/evals/docs/run-evals.md
lukekim/evals/README.md

How to run evals

We provide two command line interfaces (CLIs): oaieval for running a single eval and oaievalset for running a set of evals.

Running an eval

When using the oaieval command, you will need to provide the completion function you wish to evaluate as well as the eval to run. E.g.,

oaieval gpt-3.5-turbo test-match
oaieval gpt-3.5-turbo test-match

The valid eval names are specified in the YAML files under evals/registry/evals and their corresponding implementations can be found in evals/elsuite.
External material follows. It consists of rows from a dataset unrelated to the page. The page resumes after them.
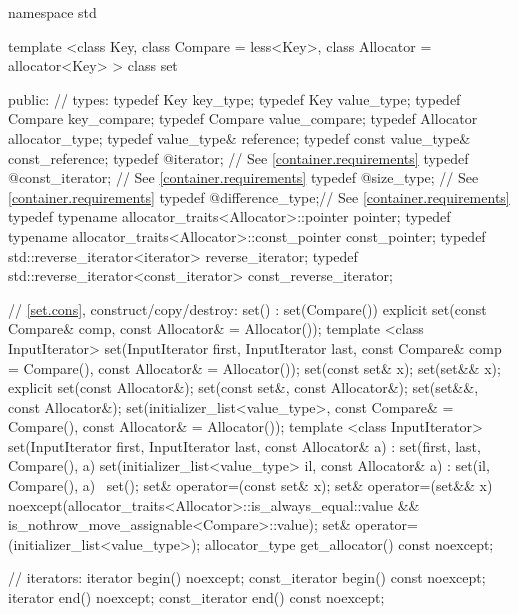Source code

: \begin{codeblock}
namespace std {
  template <class Key, class Compare = less<Key>,
            class Allocator = allocator<Key> >
  class set {
  public:
    // types:
    typedef Key                                   key_type;
    typedef Key                                   value_type;
    typedef Compare                               key_compare;
    typedef Compare                               value_compare;
    typedef Allocator                             allocator_type;
    typedef value_type&                           reference;
    typedef const value_type&                     const_reference;
    typedef @\impdef@                iterator;       // See \ref{container.requirements}
    typedef @\impdef@                const_iterator; // See \ref{container.requirements}
    typedef @\impdef@                size_type;      // See \ref{container.requirements}
    typedef @\impdef@                difference_type;// See \ref{container.requirements}
    typedef typename allocator_traits<Allocator>::pointer           pointer;
    typedef typename allocator_traits<Allocator>::const_pointer     const_pointer;
    typedef std::reverse_iterator<iterator>       reverse_iterator;
    typedef std::reverse_iterator<const_iterator> const_reverse_iterator;

    // \ref{set.cons}, construct/copy/destroy:
    set() : set(Compare()) { }
    explicit set(const Compare& comp, const Allocator& = Allocator());
    template <class InputIterator>
      set(InputIterator first, InputIterator last,
          const Compare& comp = Compare(), const Allocator& = Allocator());
    set(const set& x);
    set(set&& x);
    explicit set(const Allocator&);
    set(const set&, const Allocator&);
    set(set&&, const Allocator&);
    set(initializer_list<value_type>, const Compare& = Compare(),
        const Allocator& = Allocator());
    template <class InputIterator>
      set(InputIterator first, InputIterator last, const Allocator& a)
        : set(first, last, Compare(), a) { }
    set(initializer_list<value_type> il, const Allocator& a)
      : set(il, Compare(), a) { }
   ~set();
    set& operator=(const set& x);
    set& operator=(set&& x)
      noexcept(allocator_traits<Allocator>::is_always_equal::value &&
               is_nothrow_move_assignable<Compare>::value);
    set& operator=(initializer_list<value_type>);
    allocator_type get_allocator() const noexcept;

    // iterators:
    iterator               begin() noexcept;
    const_iterator         begin() const noexcept;
    iterator               end() noexcept;
    const_iterator         end() const noexcept;

}}
\end{codeblock}
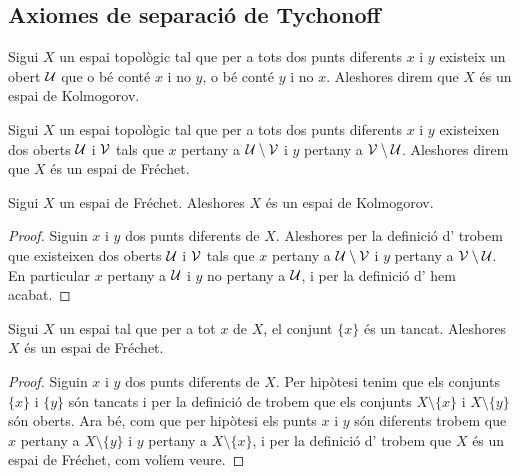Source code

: \documentclass[../../Main.tex]{subfiles}
\begin{document}
	\subsection{Axiomes de separació de Tychonoff}
	\begin{definition}
		\label{def:espai de Kolmogorov}
		Sigui \(X\) un espai topològic tal que per a tots dos punts diferents \(x\) i \(y\) existeix un obert \(\mathcal{U}\) que o bé conté \(x\) i no \(y\), o bé conté \(y\) i no \(x\). Aleshores direm que \(X\) és un espai de Kolmogorov.
	\end{definition}
	\begin{definition}
		\label{def:espai de Fréchet}
		Sigui \(X\) un espai topològic tal que per a tots dos punts diferents \(x\) i \(y\) existeixen dos oberts \(\mathcal{U}\) i \(\mathcal{V}\) tals que \(x\) pertany a \(\mathcal{U}\setminus\mathcal{V}\) i \(y\) pertany a \(\mathcal{V}\setminus\mathcal{U}\). Aleshores direm que \(X\) és un espai de Fréchet.
	\end{definition}
	\begin{proposition}
		\label{prop:els espais de Fréchet són de Kolmogorov}
		Sigui \(X\) un espai de Fréchet. Aleshores \(X\) és un espai de Kolmogorov.
		\begin{proof}
			Siguin \(x\) i \(y\) dos punts diferents de \(X\). Aleshores per la definició d' trobem que existeixen dos oberts \(\mathcal{U}\) i \(\mathcal{V}\) tals que \(x\) pertany a \(\mathcal{U}\setminus\mathcal{V}\) i \(y\) pertany a \(\mathcal{V}\setminus\mathcal{U}\). En particular \(x\) pertany a \(\mathcal{U}\) i \(y\) no pertany a \(\mathcal{U}\), i per la definició d' hem acabat.
		\end{proof}
	\end{proposition}
	\begin{proposition}
		\label{prop:si en un espai topològic tots els punts són tancats aquest és Fréchet}
		Sigui \(X\) un espai tal que per a tot \(x\) de \(X\), el conjunt \(\{x\}\) és un tancat. Aleshores \(X\) és un espai de Fréchet.
		\begin{proof}
			Siguin \(x\) i \(y\) dos punts diferents de \(X\). Per hipòtesi tenim que els conjunts \(\{x\}\) i \(\{y\}\) són tancats i per la definició de  trobem que els conjunts \(X\setminus\{x\}\) i \(X\setminus\{y\}\) són oberts. Ara bé, com que per hipòtesi els punts \(x\) i \(y\) són diferents trobem que \(x\) pertany a \(X\setminus\{y\}\) i \(y\) pertany a \(X\setminus\{x\}\), i per la definició d' trobem que \(X\) és un espai de Fréchet, com volíem veure.
		\end{proof}
	\end{proposition}
\end{document}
In this example, gpt-3.5-turbo is an OpenAI model that we dynamically instantiate as a completion function using OpenAIChatCompletionFn(model=gpt-3.5-turbo). Any implementation of the CompletionFn protocol can be run against oaieval. By default, we support calling oaieval with any model available on the OpenAI API or with CompletionFunctions available in evals/registry/completion_fns. We are always interested in adding more completion functions and we encourage you to implement your own to reflect specific use cases.

More details on CompletionFn found here: completion-fns.md

These CLIs can accept various flags to modify their default behavior. For example:

  • If you wish to log to a Snowflake database (which you have already set up as described in the README), add --no-local-run.
  • By default, logging locally or to Snowflake will write to tmp/evallogs, and you can change this by setting a different --record_path.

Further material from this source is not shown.